Goal of the exercise: Look through the data below, tally the lines where "main" occurs, and write the total alone.
** Opening Records for the exercise block **
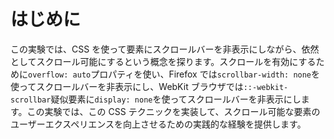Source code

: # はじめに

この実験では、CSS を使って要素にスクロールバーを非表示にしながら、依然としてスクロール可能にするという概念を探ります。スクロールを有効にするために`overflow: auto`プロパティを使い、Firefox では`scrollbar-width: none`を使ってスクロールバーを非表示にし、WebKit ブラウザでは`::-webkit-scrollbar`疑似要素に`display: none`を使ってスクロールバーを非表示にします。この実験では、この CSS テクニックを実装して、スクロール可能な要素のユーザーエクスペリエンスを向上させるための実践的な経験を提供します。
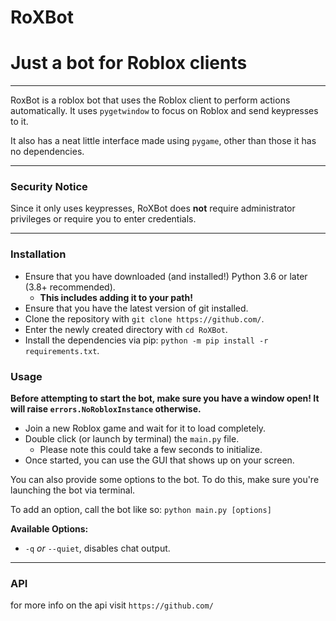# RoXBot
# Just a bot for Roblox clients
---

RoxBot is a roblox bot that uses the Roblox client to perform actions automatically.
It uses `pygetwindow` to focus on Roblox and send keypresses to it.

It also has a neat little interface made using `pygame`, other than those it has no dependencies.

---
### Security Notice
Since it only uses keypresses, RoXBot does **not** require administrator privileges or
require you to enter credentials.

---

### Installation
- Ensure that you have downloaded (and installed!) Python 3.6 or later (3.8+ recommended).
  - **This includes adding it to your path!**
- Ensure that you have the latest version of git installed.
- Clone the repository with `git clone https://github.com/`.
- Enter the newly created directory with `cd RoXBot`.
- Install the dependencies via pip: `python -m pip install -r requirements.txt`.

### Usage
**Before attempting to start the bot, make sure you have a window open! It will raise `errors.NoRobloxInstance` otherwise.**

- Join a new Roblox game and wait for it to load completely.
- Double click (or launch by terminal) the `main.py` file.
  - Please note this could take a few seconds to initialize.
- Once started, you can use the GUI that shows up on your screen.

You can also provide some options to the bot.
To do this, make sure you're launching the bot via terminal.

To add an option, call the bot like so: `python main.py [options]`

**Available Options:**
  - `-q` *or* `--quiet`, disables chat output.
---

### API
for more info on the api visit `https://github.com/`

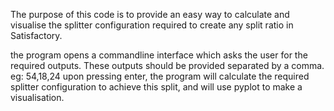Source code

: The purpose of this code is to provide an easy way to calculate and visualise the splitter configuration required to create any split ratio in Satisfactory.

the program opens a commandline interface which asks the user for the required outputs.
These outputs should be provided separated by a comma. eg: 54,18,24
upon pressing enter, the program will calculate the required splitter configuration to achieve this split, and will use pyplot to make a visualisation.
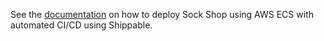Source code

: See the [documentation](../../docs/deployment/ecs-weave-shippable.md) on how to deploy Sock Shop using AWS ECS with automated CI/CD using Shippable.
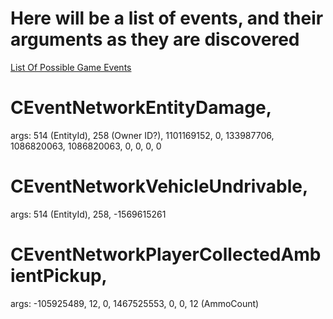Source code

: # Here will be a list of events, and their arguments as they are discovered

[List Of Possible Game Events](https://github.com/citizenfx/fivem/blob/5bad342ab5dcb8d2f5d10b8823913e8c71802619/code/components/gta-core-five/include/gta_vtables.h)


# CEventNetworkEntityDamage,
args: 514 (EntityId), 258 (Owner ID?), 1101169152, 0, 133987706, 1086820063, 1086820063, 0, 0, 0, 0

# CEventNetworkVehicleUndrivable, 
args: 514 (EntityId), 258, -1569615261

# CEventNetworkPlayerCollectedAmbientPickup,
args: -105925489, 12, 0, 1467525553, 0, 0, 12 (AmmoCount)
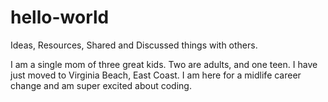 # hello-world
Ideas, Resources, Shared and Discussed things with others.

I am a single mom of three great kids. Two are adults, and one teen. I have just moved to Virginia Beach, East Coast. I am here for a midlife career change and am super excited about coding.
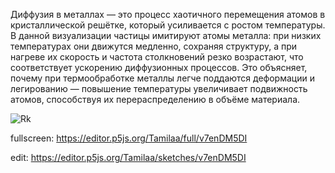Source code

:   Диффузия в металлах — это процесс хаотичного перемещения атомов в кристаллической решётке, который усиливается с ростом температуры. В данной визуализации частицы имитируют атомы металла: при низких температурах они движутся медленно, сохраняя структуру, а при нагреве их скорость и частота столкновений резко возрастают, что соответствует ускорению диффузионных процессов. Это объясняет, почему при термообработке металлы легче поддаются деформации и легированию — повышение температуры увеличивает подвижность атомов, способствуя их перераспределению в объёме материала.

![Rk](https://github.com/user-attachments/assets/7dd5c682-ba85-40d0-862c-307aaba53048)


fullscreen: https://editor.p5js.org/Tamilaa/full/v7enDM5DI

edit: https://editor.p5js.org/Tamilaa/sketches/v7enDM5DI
** Closing Records for the exercise block **
Solution to this problem: 2